● Excerpts from a dataset
▼

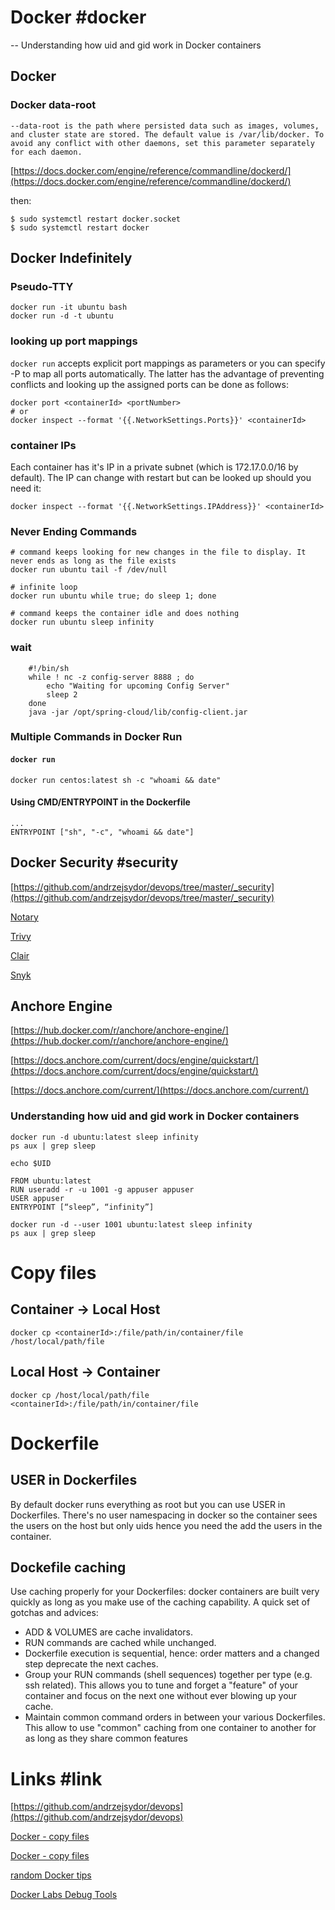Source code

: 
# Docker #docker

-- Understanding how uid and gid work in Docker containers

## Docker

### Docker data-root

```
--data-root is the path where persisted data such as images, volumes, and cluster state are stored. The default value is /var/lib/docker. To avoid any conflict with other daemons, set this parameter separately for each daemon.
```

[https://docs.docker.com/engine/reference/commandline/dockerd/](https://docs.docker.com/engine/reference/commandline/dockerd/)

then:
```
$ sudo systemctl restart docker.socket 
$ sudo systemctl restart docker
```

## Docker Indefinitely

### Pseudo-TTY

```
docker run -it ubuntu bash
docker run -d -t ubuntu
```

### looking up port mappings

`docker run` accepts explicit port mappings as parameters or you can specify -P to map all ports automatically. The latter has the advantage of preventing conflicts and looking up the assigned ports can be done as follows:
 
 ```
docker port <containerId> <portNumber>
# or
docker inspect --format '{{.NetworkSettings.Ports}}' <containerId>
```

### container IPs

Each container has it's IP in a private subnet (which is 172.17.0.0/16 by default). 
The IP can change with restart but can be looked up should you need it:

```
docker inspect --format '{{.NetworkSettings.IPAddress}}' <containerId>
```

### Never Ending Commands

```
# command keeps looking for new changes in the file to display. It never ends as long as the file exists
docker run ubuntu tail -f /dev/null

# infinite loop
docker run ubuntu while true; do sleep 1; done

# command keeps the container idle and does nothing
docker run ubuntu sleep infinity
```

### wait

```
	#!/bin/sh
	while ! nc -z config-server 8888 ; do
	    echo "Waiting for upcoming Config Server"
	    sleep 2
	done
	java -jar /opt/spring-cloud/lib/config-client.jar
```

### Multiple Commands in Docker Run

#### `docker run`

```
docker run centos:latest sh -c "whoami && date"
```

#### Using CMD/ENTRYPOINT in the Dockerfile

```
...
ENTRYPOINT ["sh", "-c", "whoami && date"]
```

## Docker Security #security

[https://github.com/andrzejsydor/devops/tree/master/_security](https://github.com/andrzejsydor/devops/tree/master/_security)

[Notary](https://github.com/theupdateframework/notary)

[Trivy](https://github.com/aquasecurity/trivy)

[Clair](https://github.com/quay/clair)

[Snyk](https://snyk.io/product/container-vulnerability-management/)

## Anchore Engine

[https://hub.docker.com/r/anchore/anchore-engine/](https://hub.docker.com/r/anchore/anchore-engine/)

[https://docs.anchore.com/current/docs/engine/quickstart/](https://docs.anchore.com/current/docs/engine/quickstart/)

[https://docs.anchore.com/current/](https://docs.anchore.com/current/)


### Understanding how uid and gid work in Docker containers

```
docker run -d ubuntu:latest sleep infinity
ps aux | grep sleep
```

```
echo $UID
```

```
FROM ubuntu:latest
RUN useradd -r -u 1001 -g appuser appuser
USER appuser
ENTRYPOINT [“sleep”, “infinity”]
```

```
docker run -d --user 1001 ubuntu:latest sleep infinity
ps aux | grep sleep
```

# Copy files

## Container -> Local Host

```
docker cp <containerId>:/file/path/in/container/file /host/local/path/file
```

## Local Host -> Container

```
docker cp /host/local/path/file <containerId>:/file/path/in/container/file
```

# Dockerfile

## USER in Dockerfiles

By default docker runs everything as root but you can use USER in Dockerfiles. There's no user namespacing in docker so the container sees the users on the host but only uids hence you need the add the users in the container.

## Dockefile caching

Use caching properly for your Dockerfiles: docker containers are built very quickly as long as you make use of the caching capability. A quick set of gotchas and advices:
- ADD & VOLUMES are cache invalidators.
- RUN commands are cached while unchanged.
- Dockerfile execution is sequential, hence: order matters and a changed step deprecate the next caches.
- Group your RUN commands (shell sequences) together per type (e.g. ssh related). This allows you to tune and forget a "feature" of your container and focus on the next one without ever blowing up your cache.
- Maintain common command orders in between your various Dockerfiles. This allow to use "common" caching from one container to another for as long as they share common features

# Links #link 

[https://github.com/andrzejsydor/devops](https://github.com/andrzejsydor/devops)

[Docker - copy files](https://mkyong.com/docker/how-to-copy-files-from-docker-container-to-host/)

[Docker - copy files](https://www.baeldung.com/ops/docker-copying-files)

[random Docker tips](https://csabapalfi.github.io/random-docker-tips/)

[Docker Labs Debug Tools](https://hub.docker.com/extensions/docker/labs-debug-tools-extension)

▲

● What is required
Set the records down again exactly as given, and leave the pictures out.

● Response
Source code

: 
# Docker #docker

-- Understanding how uid and gid work in Docker containers

## Docker

### Docker data-root

```
--data-root is the path where persisted data such as images, volumes, and cluster state are stored. The default value is /var/lib/docker. To avoid any conflict with other daemons, set this parameter separately for each daemon.
```

[https://docs.docker.com/engine/reference/commandline/dockerd/](https://docs.docker.com/engine/reference/commandline/dockerd/)

then:
```
$ sudo systemctl restart docker.socket 
$ sudo systemctl restart docker
```

## Docker Indefinitely

### Pseudo-TTY

```
docker run -it ubuntu bash
docker run -d -t ubuntu
```

### looking up port mappings

`docker run` accepts explicit port mappings as parameters or you can specify -P to map all ports automatically. The latter has the advantage of preventing conflicts and looking up the assigned ports can be done as follows:
 
 ```
docker port <containerId> <portNumber>
# or
docker inspect --format '{{.NetworkSettings.Ports}}' <containerId>
```

### container IPs

Each container has it's IP in a private subnet (which is 172.17.0.0/16 by default). 
The IP can change with restart but can be looked up should you need it:

```
docker inspect --format '{{.NetworkSettings.IPAddress}}' <containerId>
```

### Never Ending Commands

```
# command keeps looking for new changes in the file to display. It never ends as long as the file exists
docker run ubuntu tail -f /dev/null

# infinite loop
docker run ubuntu while true; do sleep 1; done

# command keeps the container idle and does nothing
docker run ubuntu sleep infinity
```

### wait

```
	#!/bin/sh
	while ! nc -z config-server 8888 ; do
	    echo "Waiting for upcoming Config Server"
	    sleep 2
	done
	java -jar /opt/spring-cloud/lib/config-client.jar
```

### Multiple Commands in Docker Run

#### `docker run`

```
docker run centos:latest sh -c "whoami && date"
```

#### Using CMD/ENTRYPOINT in the Dockerfile

```
...
ENTRYPOINT ["sh", "-c", "whoami && date"]
```

## Docker Security #security

[https://github.com/andrzejsydor/devops/tree/master/_security](https://github.com/andrzejsydor/devops/tree/master/_security)

[Notary](https://github.com/theupdateframework/notary)

[Trivy](https://github.com/aquasecurity/trivy)

[Clair](https://github.com/quay/clair)

[Snyk](https://snyk.io/product/container-vulnerability-management/)

## Anchore Engine

[https://hub.docker.com/r/anchore/anchore-engine/](https://hub.docker.com/r/anchore/anchore-engine/)

[https://docs.anchore.com/current/docs/engine/quickstart/](https://docs.anchore.com/current/docs/engine/quickstart/)

[https://docs.anchore.com/current/](https://docs.anchore.com/current/)


### Understanding how uid and gid work in Docker containers

```
docker run -d ubuntu:latest sleep infinity
ps aux | grep sleep
```

```
echo $UID
```

```
FROM ubuntu:latest
RUN useradd -r -u 1001 -g appuser appuser
USER appuser
ENTRYPOINT [“sleep”, “infinity”]
```

```
docker run -d --user 1001 ubuntu:latest sleep infinity
ps aux | grep sleep
```

# Copy files

## Container -> Local Host

```
docker cp <containerId>:/file/path/in/container/file /host/local/path/file
```

## Local Host -> Container

```
docker cp /host/local/path/file <containerId>:/file/path/in/container/file
```

# Dockerfile

## USER in Dockerfiles

By default docker runs everything as root but you can use USER in Dockerfiles. There's no user namespacing in docker so the container sees the users on the host but only uids hence you need the add the users in the container.

## Dockefile caching

Use caching properly for your Dockerfiles: docker containers are built very quickly as long as you make use of the caching capability. A quick set of gotchas and advices:
- ADD & VOLUMES are cache invalidators.
- RUN commands are cached while unchanged.
- Dockerfile execution is sequential, hence: order matters and a changed step deprecate the next caches.
- Group your RUN commands (shell sequences) together per type (e.g. ssh related). This allows you to tune and forget a "feature" of your container and focus on the next one without ever blowing up your cache.
- Maintain common command orders in between your various Dockerfiles. This allow to use "common" caching from one container to another for as long as they share common features

# Links #link 

[https://github.com/andrzejsydor/devops](https://github.com/andrzejsydor/devops)

[Docker - copy files](https://mkyong.com/docker/how-to-copy-files-from-docker-container-to-host/)

[Docker - copy files](https://www.baeldung.com/ops/docker-copying-files)

[random Docker tips](https://csabapalfi.github.io/random-docker-tips/)

[Docker Labs Debug Tools](https://hub.docker.com/extensions/docker/labs-debug-tools-extension)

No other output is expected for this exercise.